UNYSLA Spring Meeting: Toot Your Own Horn: Measuring & Meeting Your Objectives

Today the Upstate New York Chapter of the Special Libraries Association has its spring meeting and the theme was "Toot Your Own Horn: Measuring & Meeting Your Objectives". The speakers were Jim DelRosso, Sean Branagan and myself.

Why Assessment Matters: Defining Your Results -- You can see my slides below.

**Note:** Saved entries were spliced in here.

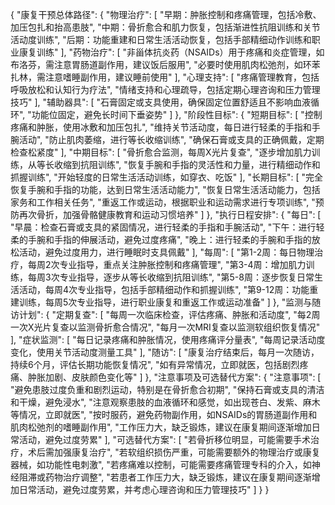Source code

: {
  "康复干预总体路径": {
    "物理治疗": [
      "早期：肿胀控制和疼痛管理，包括冷敷、加压包扎和抬高患肢",
      "中期：骨折愈合和肌力恢复，包括渐进性抗阻训练和关节活动度训练",
      "后期：功能重建和日常生活活动恢复，包括手部精细动作训练和职业康复训练"
    ],
    "药物治疗": [
      "非甾体抗炎药（NSAIDs）用于疼痛和炎症管理，如布洛芬，需注意胃肠道副作用，建议饭后服用",
      "必要时使用肌肉松弛剂，如环苯扎林，需注意嗜睡副作用，建议睡前使用"
    ],
    "心理支持": [
      "疼痛管理教育，包括呼吸放松和认知行为疗法",
      "情绪支持和心理疏导，包括定期心理咨询和压力管理技巧"
    ],
    "辅助器具": [
      "石膏固定或支具使用，确保固定位置舒适且不影响血液循环",
      "功能位固定，避免长时间下垂姿势"
    ]
  },
  "阶段性目标": {
    "短期目标": [
      "控制疼痛和肿胀，使用冰敷和加压包扎",
      "维持关节活动度，每日进行轻柔的手指和手腕活动",
      "防止肌肉萎缩，进行等长收缩训练",
      "确保石膏或支具的正确佩戴，定期检查松紧度"
    ],
    "中期目标": [
      "骨折愈合监测，每周X光片复查",
      "逐步增加肌力训练，从等长收缩到抗阻训练",
      "恢复手腕和手指的灵活性和力量，进行精细动作和抓握训练",
      "开始轻度的日常生活活动训练，如穿衣、吃饭"
    ],
    "长期目标": [
      "完全恢复手腕和手指的功能，达到日常生活活动能力",
      "恢复日常生活活动能力，包括家务和工作相关任务",
      "重返工作或运动，根据职业和运动需求进行专项训练",
      "预防再次骨折，加强骨骼健康教育和运动习惯培养"
    ]
  },
  "执行日程安排": {
    "每日": [
      "早晨：检查石膏或支具的紧固情况，进行轻柔的手指和手腕活动",
      "下午：进行轻柔的手腕和手指的伸展活动，避免过度疼痛",
      "晚上：进行轻柔的手腕和手指的放松活动，避免过度用力，进行睡眠时支具佩戴"
    ],
    "每周": [
      "第1-2周：每日物理治疗，每周2次专业指导，重点关注肿胀控制和疼痛管理",
      "第3-4周：增加肌力训练，每周3次专业指导，逐步从等长收缩到抗阻训练",
      "第5-8周：逐步恢复日常生活活动，每周4次专业指导，包括手部精细动作和抓握训练",
      "第9-12周：功能重建训练，每周5次专业指导，进行职业康复和重返工作或运动准备"
    ]
  },
  "监测与随访计划": {
    "定期复查": [
      "每周一次临床检查，评估疼痛、肿胀和活动度",
      "每2周一次X光片复查以监测骨折愈合情况",
      "每月一次MRI复查以监测软组织恢复情况"
    ],
    "症状监测": [
      "每日记录疼痛和肿胀情况，使用疼痛评分量表",
      "每周记录活动度变化，使用关节活动度测量工具"
    ],
    "随访": [
      "康复治疗结束后，每月一次随访，持续6个月，评估长期功能恢复情况",
      "如有异常情况，立即就医，包括剧烈疼痛、肿胀加剧、皮肤颜色变化等"
    ]
  },
  "注意事项及可选替代方案": {
    "注意事项": [
      "避免患肢过度负重和剧烈运动，特别是在骨折愈合初期",
      "保持石膏或支具的清洁和干燥，避免浸水",
      "注意观察患肢的血液循环和感觉，如出现苍白、发紫、麻木等情况，立即就医",
      "按时服药，避免药物副作用，如NSAIDs的胃肠道副作用和肌肉松弛剂的嗜睡副作用",
      "工作压力大，缺乏锻炼，建议在康复期间逐渐增加日常活动，避免过度劳累"
    ],
    "可选替代方案": [
      "若骨折移位明显，可能需要手术治疗，术后需加强康复治疗",
      "若软组织损伤严重，可能需要额外的物理治疗或康复器械，如功能性电刺激",
      "若疼痛难以控制，可能需要疼痛管理专科的介入，如神经阻滞或药物治疗调整",
      "若患者工作压力大，缺乏锻炼，建议在康复期间逐渐增加日常活动，避免过度劳累，并考虑心理咨询和压力管理技巧"
    ]
  }
}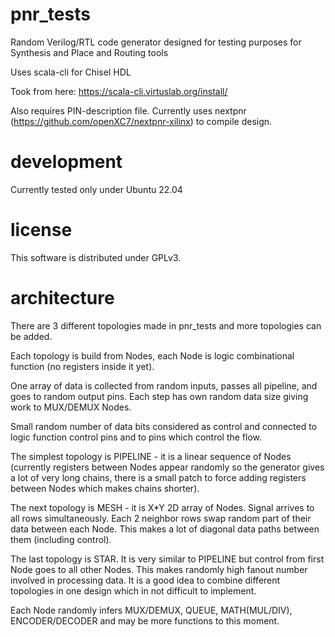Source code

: # pnr_tests
Random Verilog/RTL code generator designed for testing purposes for Synthesis and Place and Routing tools

Uses scala-cli for Chisel HDL

Took from here: https://scala-cli.virtuslab.org/install/

Also requires PIN-description file.
Currently uses nextpnr (https://github.com/openXC7/nextpnr-xilinx) to compile design.

# development
Currently tested only under Ubuntu 22.04

# license
This software is distributed under GPLv3.

# architecture
There are 3 different topologies made in pnr_tests and more topologies can be added.

Each topology is build from Nodes, each Node is logic combinational function (no registers inside it yet).

One array of data is collected from random inputs, passes all pipeline, and goes to random output pins. Each step has own random data size giving work to MUX/DEMUX Nodes.

Small random number of data bits considered as control and connected to logic function control pins and to pins which control the flow.

The simplest topology is PIPELINE - it is a linear sequence of Nodes (currently registers between Nodes appear randomly so the generator gives a lot of very long chains, there is a small patch to force adding registers between Nodes which makes chains shorter).

The next topology is MESH - it is X*Y 2D array of Nodes. Signal arrives to all rows simultaneously. Each 2 neighbor rows swap random part of their data between each Node. This makes a lot of diagonal data paths between them (including control).

The last topology is STAR. It is very similar to PIPELINE but control from first Node goes to all other Nodes. This makes randomly high fanout number involved in processing data. It is a good idea to combine different topologies in one design which in not difficult to implement.

Each Node randomly infers MUX/DEMUX, QUEUE, MATH(MUL/DIV), ENCODER/DECODER and may be more functions to this moment.

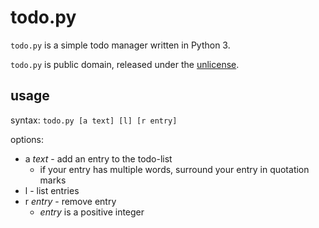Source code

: # <span>todo.py</span>

`todo.py` is a simple todo manager written in Python 3.

`todo.py` is public domain, released under the [unlicense](https://unlicense.org/).

## usage

syntax: `todo.py [a text] [l] [r entry]`

options:

* a *text* - add an entry to the todo-list
    * if your entry has multiple words, surround your entry in quotation marks
* l - list entries
* r *entry* - remove entry
    * *entry* is a positive integer
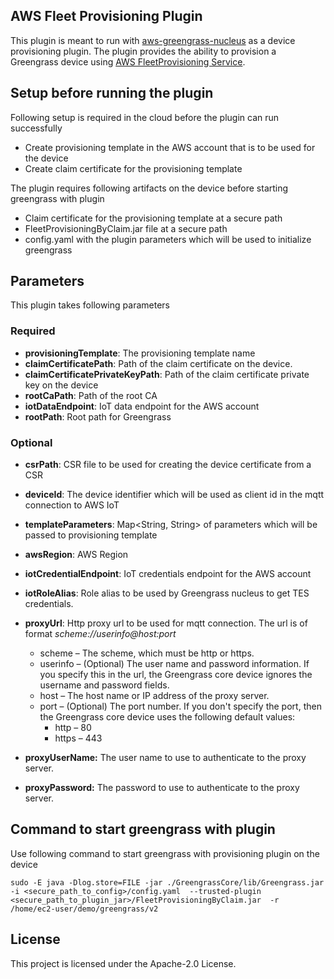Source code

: ## AWS Fleet Provisioning Plugin

This plugin is meant to run with [aws-greengrass-nucleus](https://github.com/aws-greengrass/aws-greengrass-nucleus) 
as a device provisioning plugin. The plugin provides the ability to provision a Greengrass device using 
[AWS FleetProvisioning Service](https://docs.aws.amazon.com/iot/latest/developerguide/provision-wo-cert.html). 

## Setup before running the plugin
Following setup is required in the cloud before the plugin can run successfully
- Create provisioning template in the AWS account that is to be used for the device
- Create claim certificate for the provisioning template

The plugin requires following artifacts on the device before starting greengrass with plugin
- Claim certificate for the provisioning template at a secure path
- FleetProvisioningByClaim.jar file at a secure path
- config.yaml with the plugin parameters which will be used to initialize greengrass

## Parameters
This plugin takes following parameters

### Required
- **provisioningTemplate**: The provisioning template name
- **claimCertificatePath**: Path of the claim certificate on the device.
- **claimCertificatePrivateKeyPath**: Path of the claim certificate private key on the device
- **rootCaPath**: Path of the root CA
- **iotDataEndpoint**: IoT data endpoint for the AWS account
- **rootPath**: Root path for Greengrass

### Optional
- **csrPath**: CSR file to be used for creating the device certificate from a CSR
- **deviceId**: The device identifier which will be used as client id in the mqtt connection to AWS IoT
- **templateParameters**: Map<String, String> of parameters which will be passed to provisioning template 
- **awsRegion**: AWS Region
- **iotCredentialEndpoint**: IoT credentials endpoint for the AWS account
- **iotRoleAlias**: Role alias to be used by Greengrass nucleus to get TES credentials.
- **proxyUrl**: Http proxy url to be used for mqtt connection. The url is of format
  *scheme://userinfo@host:port* 
    - scheme – The scheme, which must be http or https.
    - userinfo – (Optional) The user name and password information. If you specify this in the url, the Greengrass core device ignores the username and password fields.
    - host – The host name or IP address of the proxy server.
    - port – (Optional) The port number. If you don't specify the port, then the Greengrass core device uses the following default values:
        - http – 80
        - https – 443
    
- **proxyUserName:** The user name to use to authenticate to the proxy server.
- **proxyPassword:** The password to use to authenticate to the proxy server.

## Command to start greengrass with plugin

Use following command to start greengrass with provisioning plugin on the device

`sudo -E java -Dlog.store=FILE -jar ./GreengrassCore/lib/Greengrass.jar 
-i <secure_path_to_config>/config.yaml 
--trusted-plugin <secure_path_to_plugin_jar>/FleetProvisioningByClaim.jar 
-r /home/ec2-user/demo/greengrass/v2`


## License
This project is licensed under the Apache-2.0 License.


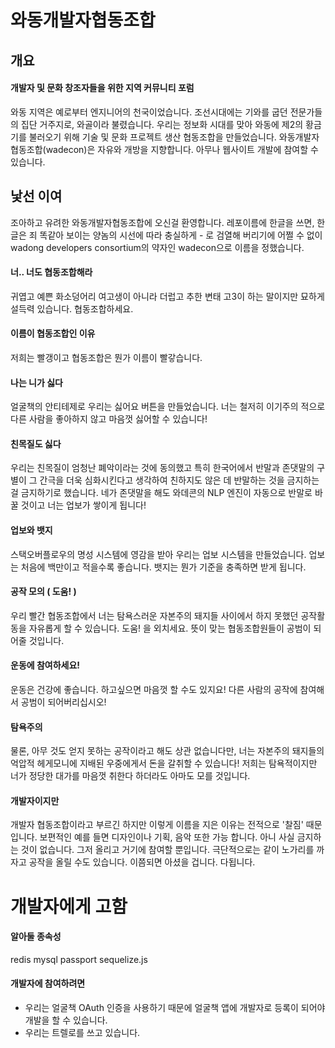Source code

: # 와동개발자협동조합
## 개요
#### 개발자 및 문화 창조자들을 위한 지역 커뮤니티 포럼
와동 지역은 예로부터 엔지니어의 천국이었습니다. 조선시대에는 기와를 굽던 전문가들의 집단 거주지로, 와골이라 불렸습니다. 우리는 정보화 시대를 맞아 와동에 제2의 황금기를 불러오기 위해 기술 및 문화 프로젝트 생산 협동조합을 만들었습니다. 와동개발자협동조합(wadecon)은 자유와 개방을 지향합니다. 아무나 웹사이트 개발에 참여할 수 있습니다.

## 낯선 이여
조아하고 유려한 와동개발자협동조합에 오신걸 환영합니다.
레포이름에 한글을 쓰면, 한글은 죄 똑같아 보이는 양놈의 시선에 따라 충실하게 - 로 검열해 버리기에 어쩔 수 없이 wadong developers consortium의 약자인 wadecon으로 이름을 정했습니다.

#### 너.. 너도 협동조합해라
귀엽고 예쁜 화소덩어리 여고생이 아니라 더럽고 추한 변태 고3이 하는 말이지만 묘하게 설득력 있습니다. 협동조합하세요.

#### 이름이 협동조합인 이유
저희는 빨갱이고 협동조합은 뭔가 이름이 빨갛습니다.

#### 나는 니가 싫다
얼굴책의 안티테제로 우리는 싫어요 버튼을 만들었습니다. 너는 철저히 이기주의 적으로 다른 사람을 좋아하지 않고 마음껏 싫어할 수 있습니다!

#### 친목질도 싫다
우리는 친목질이 엄청난 폐악이라는 것에 동의했고 특히 한국어에서 반말과 존댓말의 구별이 그 간극을 더욱 심화시킨다고 생각하여 친하지도 않은 데 반말하는 것을 금지하는 걸 금지하기로 했습니다. 네가 존댓말을 해도 와데콘의 NLP 엔진이 자동으로 반말로 바꿀 것이고 너는 업보가 쌓이게 됩니다!

#### 업보와 뱃지
스택오버플로우의 명성 시스템에 영감을 받아 우리는 업보 시스템을 만들었습니다. 업보는 처음에 백만이고 적을수록 좋습니다. 뱃지는 뭔가 기준을 충족하면 받게 됩니다.

#### 공작 모의 ( 도움! )
우리 빨간 협동조합에서 너는 탐욕스러운 자본주의 돼지들 사이에서 하지 못했던 공작활동을 자유롭게 할 수 있습니다. 도움! 을 외치세요. 뜻이 맞는 협동조합원들이 공범이 되어줄 것입니다.

#### 운동에 참여하세요!
운동은 건강에 좋습니다. 하고싶으면 마음껏 할 수도 있지요! 다른 사람의 공작에 참여해서 공범이 되어버리십시오!

#### 탐욕주의
물론, 아무 것도 얻지 못하는 공작이라고 해도 상관 없습니다만, 너는 자본주의 돼지들의 억압적 헤게모니에 지배된 우중에게서 돈을 갈취할 수 있습니다! 저희는 탐욕적이지만 너가 정당한 대가를 마음껏 취한다 하더라도 아마도 모를 것입니다.

#### 개발자이지만
개발자 협동조합이라고 부르긴 하지만 이렇게 이름을 지은 이유는 전적으로 '찰짐' 때문입니다. 보편적인 예를 들면 디자인이나 기획, 음악 또한 가능 합니다. 아니 사실 금지하는 것이 없습니다. 그저 올리고 거기에 참여할 뿐입니다. 극단적으로는 같이 노가리를 까자고 공작을 올릴 수도 있습니다. 이쯤되면 아셨을 겁니다. 다됩니다.

# 개발자에게 고함
#### 알아둘 종속성
redis
mysql
passport
sequelize.js

#### 개발자에 참여하려면
- 우리는 얼굴책 OAuth 인증을 사용하기 때문에 얼굴책 앱에 개발자로 등록이 되어야 개발을 할 수 있습니다.
- 우리는 트렐로를 쓰고 있습니다.

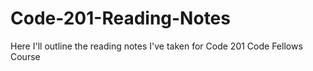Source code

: # Code-201-Reading-Notes

Here I'll outline the reading notes I've taken for Code 201 Code Fellows Course
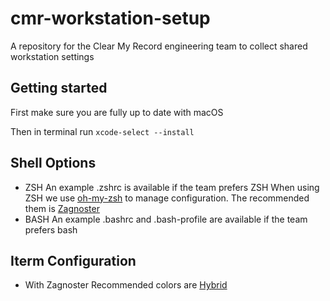 # cmr-workstation-setup
A repository for the Clear My Record engineering team to collect shared workstation settings

## Getting started
First make sure you are fully up to date with macOS

Then in terminal run `xcode-select --install`

## Shell Options

* ZSH
  An example .zshrc is available if the team prefers ZSH
  When using ZSH we use [oh-my-zsh](https://github.com/robbyrussell/oh-my-zsh) to manage configuration. The recommended them is [Zagnoster](https://raw.githubusercontent.com/zaksoup/zotfiles/master/zagnoster.zsh-theme)
* BASH
  An example .bashrc and .bash-profile are available if the team prefers bash

## Iterm Configuration

* With Zagnoster
  Recommended colors are [Hybrid](https://raw.githubusercontent.com/w0ng/dotfiles/master/iterm2/hybrid.itermcolors)
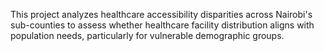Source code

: This project analyzes healthcare accessibility disparities across Nairobi's sub-counties to assess whether healthcare facility distribution aligns with population needs, particularly for vulnerable demographic groups.
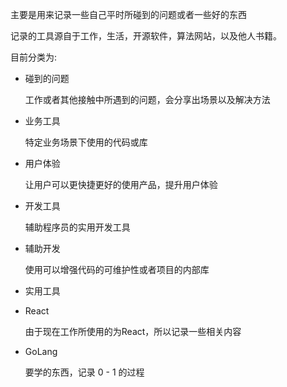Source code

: 主要是用来记录一些自己平时所碰到的问题或者一些好的东西

记录的工具源自于工作，生活，开源软件，算法网站，以及他人书籍。

目前分类为:

- 碰到的问题
  
  工作或者其他接触中所遇到的问题，会分享出场景以及解决方法
 
- 业务工具

  特定业务场景下使用的代码或库
  
- 用户体验

  让用户可以更快捷更好的使用产品，提升用户体验

- 开发工具

  辅助程序员的实用开发工具  

- 辅助开发

  使用可以增强代码的可维护性或者项目的内部库  

- 实用工具

- React

  由于现在工作所使用的为React，所以记录一些相关内容

- GoLang

  要学的东西，记录 0 - 1 的过程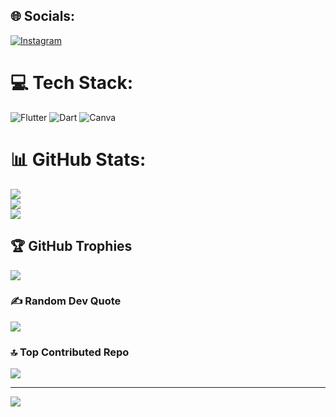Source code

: 
## 🌐 Socials:
[![Instagram](https://img.shields.io/badge/Instagram-%23E4405F.svg?logo=Instagram&logoColor=white)](https://instagram.com/syed_wasil_) 

# 💻 Tech Stack:
[](https://img.shields.io/badge/dart-%230175C2.svg?style=for-the-badge&logo=dart&logoColor=white) ![Flutter](https://img.shields.io/badge/Flutter-%2302569B.svg?style=for-the-badge&logo=Flutter&logoColor=white) ![Dart](https://img.shields.io/badge/dart-%230175C2.svg?style=for-the-badge&logo=dart&logoColor=white) ![Canva](https://img.shields.io/badge/Canva-%2300C4CC.svg?style=for-the-badge&logo=Canva&logoColor=white) 
# 📊 GitHub Stats:
![](https://github-readme-stats.vercel.app/api?username=syedwasil&theme=dark&hide_border=false&include_all_commits=false&count_private=false)<br/>
![](https://github-readme-streak-stats.herokuapp.com/?user=syedwasil&theme=dark&hide_border=false)<br/>
![](https://github-readme-stats.vercel.app/api/top-langs/?username=syedwasil&theme=dark&hide_border=false&include_all_commits=false&count_private=false&layout=compact)

## 🏆 GitHub Trophies
![](https://github-profile-trophy.vercel.app/?username=syedwasil&theme=radical&no-frame=false&no-bg=true&margin-w=4)

### ✍️ Random Dev Quote
![](https://quotes-github-readme.vercel.app/api?type=horizontal&theme=radical)

### 🔝 Top Contributed Repo
![](https://github-contributor-stats.vercel.app/api?username=syedwasil&limit=5&theme=dark&combine_all_yearly_contributions=true)

---
[![](https://visitcount.itsvg.in/api?id=syedwasil&icon=0&color=1)](https://visitcount.itsvg.in)

<!-- Proudly created with GPRM ( https://gprm.itsvg.in ) -->
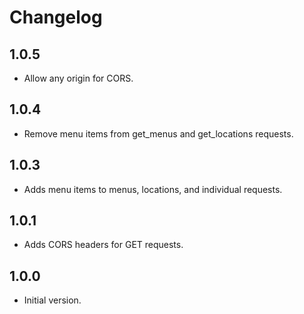 # Changelog

## 1.0.5
* Allow any origin for CORS.

## 1.0.4
* Remove menu items from get_menus and get_locations requests.

## 1.0.3
* Adds menu items to menus, locations, and individual requests.

## 1.0.1
* Adds CORS headers for GET requests.

## 1.0.0
* Initial version.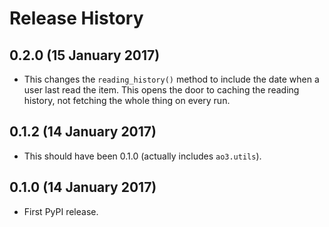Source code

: Release History
===============

0.2.0 (15 January 2017)
-----------------------

-   This changes the `reading_history()` method to include the date when
    a user last read the item. This opens the door to caching the
    reading history, not fetching the whole thing on every run.

0.1.2 (14 January 2017)
-----------------------

-   This should have been 0.1.0 (actually includes `ao3.utils`).

0.1.0 (14 January 2017)
-----------------------

-   First PyPI release.

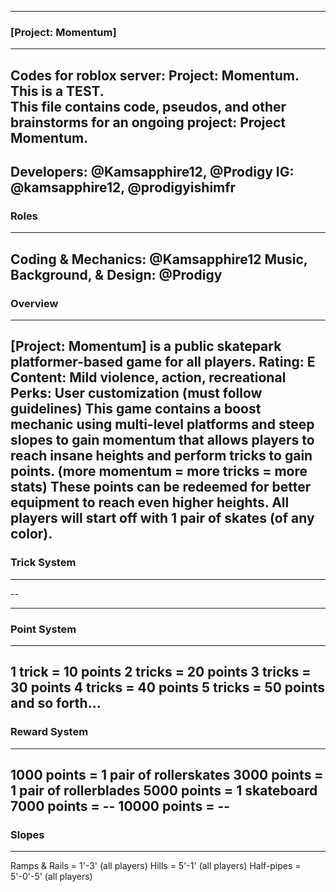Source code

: --------------------------------------------------------------
### [Project: Momentum] ###
--------------------------------------------------------------
Codes for roblox server: Project: Momentum. This is a TEST.  
This file contains code, pseudos, and other brainstorms for an ongoing project: Project Momentum.
--------------------------------------------------------------
Developers: @Kamsapphire12, @Prodigy
IG: @kamsapphire12, @prodigyishimfr
--------------------------------------------------------------
### Roles ###
--------------------------------------------------------------
Coding & Mechanics: @Kamsapphire12
Music, Background, & Design: @Prodigy
--------------------------------------------------------------
### Overview ###
--------------------------------------------------------------
[Project: Momentum] is a public skatepark platformer-based game for all players. 
Rating: E
Content: Mild violence, action, recreational
Perks: User customization (must follow guidelines)
This game contains a boost mechanic using multi-level platforms and steep slopes to gain momentum that allows players to reach insane heights and perform tricks to gain points. (more momentum = more tricks = more stats)
These points can be redeemed for better equipment to reach even higher heights. All players will start off with 1 pair of skates (of any color).
--------------------------------------------------------------
### Trick System ###
--------------------------------------------------------------

--

--------------------------------------------------------------
### Point System ###
--------------------------------------------------------------
1 trick = 10 points
2 tricks = 20 points
3 tricks = 30 points
4 tricks = 40 points
5 tricks = 50 points
and so forth...
--------------------------------------------------------------
### Reward System ###
--------------------------------------------------------------
1000 points = 1 pair of rollerskates
3000 points = 1 pair of rollerblades
5000 points = 1 skateboard
7000 points = --
10000 points = --
--------------------------------------------------------------
### Slopes ###
--------------------------------------------------------------
Ramps & Rails = 1'-3' (all players)
Hills = 5'-1' (all players)
Half-pipes = 5'-0'-5' (all players)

My key message is that we -- libraries, librarians, library services/projects -- need to capture how we are impacting our users in the near-term as well as for the long-term.   (Yes, think long term!) The data and stories are important for demonstrating our worth to our administration or management.   Yes, we do great at capturing numbers such as circulation or number of users, but not always how our services have changed or impacted our users.   Can you assess the impact that is occurring now?  In the future, can you do another assessment to see what the continued impact has been?
Plural of Anecdote: Assessing the Success of a Digital Repository -- Jim DelRosso talked about the Digital Commons@ILR and how they have assessed it.  Three things stood out to me:
  • Define your target audiences and then create personas to represent each target audience.  (Jim said he got this from someone who is in the Boston area, but I didn't catch the name.)  The persona is created by understanding what the demographics of the that audience (group of users) is, as well as other information that makes that group of users different from other groups of users.  The persona is the "picture" or description you can refer to so when you talk about your target audience (users), you have persona to help you can visualize what that audience looks like. 
  • Jim DelRosso
  • You need data and the anecdotal stories.  In fact, sometimes the data will tell you a story OR point out that there is a story there that you don't know.  Jim noted that we always tell stories.  He also said that we make up stories when we see data, so why not provide the stories rather than having people make up stories that could be misleading?
  • Sometimes you only need one story (or one data point).  Jim told a story about one use of the Digital Commons that got other people interested in it as well as outside recognition.  One use.  Don't ignore stories even if they are based on what seems like a small use or data point.  They could be very powerful evidence.
Branding and Message Development -- Sean Branagan talked about how you develop a brand and told a number of stories.  Your brand should be distinctive and communicate what makes you -- your library, your service -- different from others.  It occurred to me that libraries don't do a good job at talking about what makes our individual libraries unique (and why each library thus needs to exist).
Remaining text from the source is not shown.